P value indicates significance of difference between the two subgroups. Significance level at p≤0.01 and p≤0.001 are indicated by ^* and ^**, respectively.

Children's Depression Rating Scale, Revised score without the anhedonia-related item.

Includes generalized anxiety disorder and social phobia.

MDD, major depressive disorder; BSSI, Beck Scale for Suicidal Ideation; MASC, Multidimensional Anxiety Scale for Children; ADHD, attention-deficit/ hyperactivity disorder.

Exploratory associations with gender, age, ethnicity, and BMI

None of these characteristics were associated with level of anhedonia or irritability.

Discussion

This cross-sectional study supported the hypothesis that depressed adolescents would exhibit a wide and normally distributed severity range of irritability and anhedonia. Findings documented that anhedonia, but not irritability, whether assessed quantitatively or categorically, was associated with increased overall illness severity, suicidality scores, illness duration, and number of MDD episodes.

Our findings that anhedonia and irritability – two core symptoms of adolescent MDD – manifest a normally distributed, wide severity range that includes the lowest values possible (comparable with those of healthy nondepressed individuals) replicates our prior findings in our small sample of biological studies (Gabbay et al. 2012a,b, 2013; Henderson et al. 2013). Such findings underscore the need to take into account the interindividual variability of symptom severity both in biological and intervention studies in adolescents with MDD (Insel et al. 2010).

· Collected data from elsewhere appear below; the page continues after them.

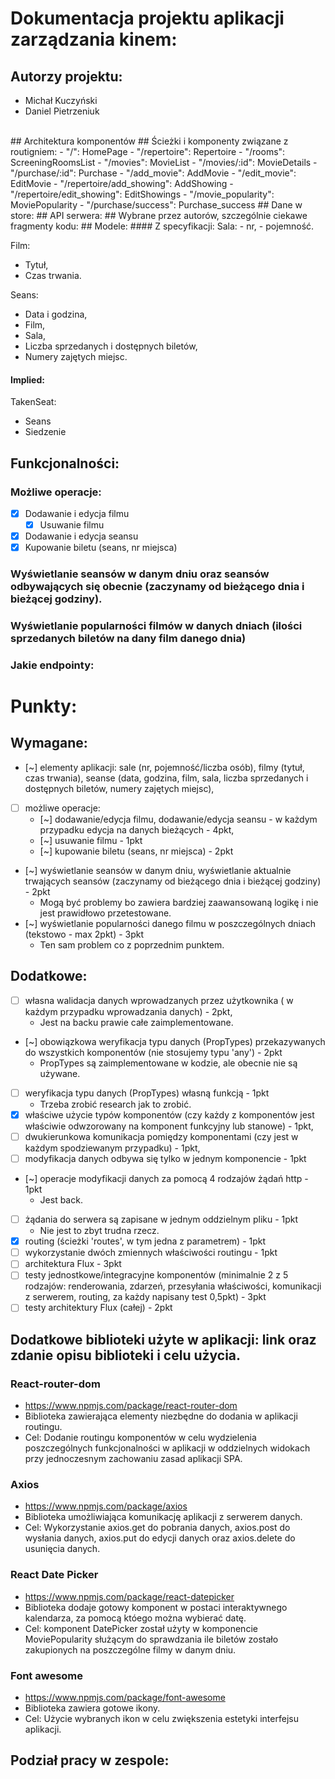 # Dokumentacja projektu aplikacji zarządzania kinem:
## Autorzy projektu:
- Michał Kuczyński
- Daniel Pietrzeniuk
<br/>
## Architektura komponentów
<!--TO DO-->
## Ścieżki i komponenty związane z routigniem:
- "/": HomePage
- "/repertoire": Repertoire
- "/rooms": ScreeningRoomsList
- "/movies": MovieList
- "/movies/:id": MovieDetails
- "/purchase/:id": Purchase
- "/add_movie": AddMovie
- "/edit_movie": EditMovie
- "/repertoire/add_showing": AddShowing
- "/repertoire/edit_showing": EditShowings
- "/movie_popularity": MoviePopularity
- "/purchase/success": Purchase_success
## Dane w store:
<!-- TODO  -->
## API serwera:
<!-- TODO  -->
## Wybrane przez autorów, szczególnie ciekawe fragmenty kodu:
<!-- TODO  -->
## Modele:
#### Z specyfikacji:
Sala:
- nr,
- pojemność.

Film:
- Tytuł,
- Czas trwania.

Seans:
- Data i godzina,
- Film,
- Sala,
- Liczba sprzedanych i dostępnych biletów,
- Numery zajętych miejsc.
#### Implied:
TakenSeat:
- Seans
- Siedzenie

## Funkcjonalności:
### Możliwe operacje:
- [x] Dodawanie i edycja filmu
    - [x] Usuwanie filmu
- [x] Dodawanie i edycja seansu
- [x] Kupowanie biletu (seans, nr miejsca)
###  Wyświetlanie seansów w danym dniu oraz seansów odbywających się obecnie (zaczynamy od bieżącego dnia i bieżącej godziny).
### Wyświetlanie popularności filmów w danych dniach (ilości sprzedanych biletów na dany film danego dnia)
<!-- TODO rozszerzyć i wyjaśnić co znaczy ten punkt -->


### Jakie endpointy:

# Punkty:
## Wymagane:
- [~] elementy aplikacji: sale (nr, pojemność/liczba osób), filmy (tytuł, czas trwania), seanse (data, godzina, film, sala, liczba sprzedanych i dostępnych biletów, numery zajętych miejsc),
- [ ] możliwe operacje:
    - [~] dodawanie/edycja filmu, dodawanie/edycja seansu - w każdym przypadku edycja na danych bieżących - 4pkt,
    - [~] usuwanie filmu - 1pkt
    - [~] kupowanie biletu (seans, nr miejsca) - 2pkt
- [~] wyświetlanie seansów w danym dniu, wyświetlanie aktualnie trwających seansów (zaczynamy od bieżącego dnia i bieżącej godziny) - 2pkt
    - Mogą być problemy bo zawiera bardziej zaawansowaną logikę i nie jest prawidłowo przetestowane.
- [~] wyświetlanie popularności danego filmu w poszczególnych dniach (tekstowo - max 2pkt) - 3pkt
    - Ten sam problem co z poprzednim punktem.
## Dodatkowe:
- [ ] własna walidacja danych wprowadzanych przez użytkownika ( w każdym przypadku wprowadzania danych) - 2pkt,
    - Jest na backu prawie całe zaimplementowane.
- [~] obowiązkowa weryfikacja typu danych (PropTypes) przekazywanych do wszystkich komponentów (nie stosujemy typu 'any') - 2pkt
    - PropTypes są zaimplementowane w kodzie, ale obecnie nie są używane.
- [ ] weryfikacja typu danych (PropTypes) własną funkcją - 1pkt
    - Trzeba zrobić research jak to zrobić.
- [x] właściwe użycie typów komponentów (czy każdy z komponentów jest właściwie odwzorowany na komponent funkcyjny lub stanowe) - 1pkt,
- [ ] dwukierunkowa komunikacja pomiędzy komponentami (czy jest w każdym spodziewanym przypadku) - 1pkt,
- [ ] modyfikacja danych odbywa się tylko w jednym komponencie - 1pkt
- [~] operacje modyfikacji danych za pomocą 4 rodzajów żądań http - 1pkt
    - Jest back.
- [ ] żądania do serwera są zapisane w jednym oddzielnym pliku - 1pkt
    - Nie jest to zbyt trudna rzecz.
- [x] routing (ścieżki 'routes', w tym jedna z parametrem) - 1pkt
- [ ] wykorzystanie dwóch zmiennych właściwości routingu - 1pkt
- [ ] architektura Flux - 3pkt
- [ ] testy jednostkowe/integracyjne komponentów (minimalnie 2 z 5 rodzajów:  renderowania, zdarzeń, przesyłania właściwości, komunikacji z serwerem, routing, za każdy napisany test 0,5pkt) - 3pkt
- [ ] testy architektury Flux (całej) - 2pkt

## Dodatkowe biblioteki użyte w aplikacji: link oraz zdanie opisu biblioteki i celu użycia.
### React-router-dom
- https://www.npmjs.com/package/react-router-dom
- Biblioteka zawierająca elementy niezbędne do dodania w aplikacji routingu.
- Cel: Dodanie routingu komponentów w celu wydzielenia poszczególnych funkcjonalności w aplikacji w oddzielnych widokach przy jednoczesnym zachowaniu zasad aplikacji SPA.
### Axios
- https://www.npmjs.com/package/axios
- Biblioteka umożliwiająca komunikację aplikacji z serwerem danych.
- Cel: Wykorzystanie axios.get do pobrania danych, axios.post do wysłania danych, axios.put do edycji danych oraz axios.delete do usunięcia danych.
### React Date Picker
- https://www.npmjs.com/package/react-datepicker
- Biblioteka dodaje gotowy komponent w postaci interaktywnego kalendarza, za pomocą któego można wybierać datę.
- Cel: komponent DatePicker został użyty w komponencie MoviePopularity służącym do sprawdzania ile biletów zostało zakupionych na poszczególne filmy w danym dniu.
### Font awesome
- https://www.npmjs.com/package/font-awesome
- Biblioteka zawiera gotowe ikony.
- Cel: Użycie wybranych ikon w celu zwiększenia estetyki interfejsu aplikacji.
## Podział pracy w zespole:
<!-- TODO  -->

Anhedonia, but not irritability, was associated with more severe illness outcomes. The relationship of anhedonia with overall illness severity was reported in hospitalized adolescents (Gutkovich et al. 2011) and in preschoolers with depression (Luby et al. 2004). Similarly, a significant positive relationship between anhedonia severity and suicidality was found among hospitalized youth regardless of their diagnoses (Robbins and Alessi 1985; Nock and Kazdin 2002). Our study extends these findings to depressed outpatient adolescents. In addition, research with depressed adults documented similar relationships (Fawcett et al. 1983, 1990; Spijker et al. 2010), with one exceptional study that found that low anhedonia was associated with completed suicide (Loas 2007). Our finding of a positive association between MDD episode duration and anhedonia severity is consistent with a report from the TORDIA study that anhedonia was the only feature to predict longer time to remission (McMakin et al. 2012). We did not find BMI differences between the high/low anhedonia patient groups nor any relationship between anhedonia and BMI, measured continuously. This finding seems unexpected since low-anhedonia patients exhibit reactive mood and often fit the diagnosis of atypical depression, which is characterized by increased appetite. However, this diagnosis is based on adult clinical presentation; adolescents may have different patterns of clinical function because of their documented distinct appetite/metabolism habits from adults. It may also be that anhedonic patients are less physically active resulting in higher than expected BMI. Our group of depressed adolescents as a whole scored at the high end of the normal BMI range (mean=24.09 compared with the normal BMI range of 18.5–24.9).

Our findings in relation to irritability in the context of pediatric MDD are consistent with those of a recent large epidemiological study (n=1420) which found no differences between depressed youth with and without irritability, with respect to illness severity, number of depressive episodes, anhedonia, or suicidality (Stringaris et al. 2013). Authors also reported that irritability by itself without depressed mood was rare among depressed youth, a finding reported in depressed adults as well (Fava et al. 2010).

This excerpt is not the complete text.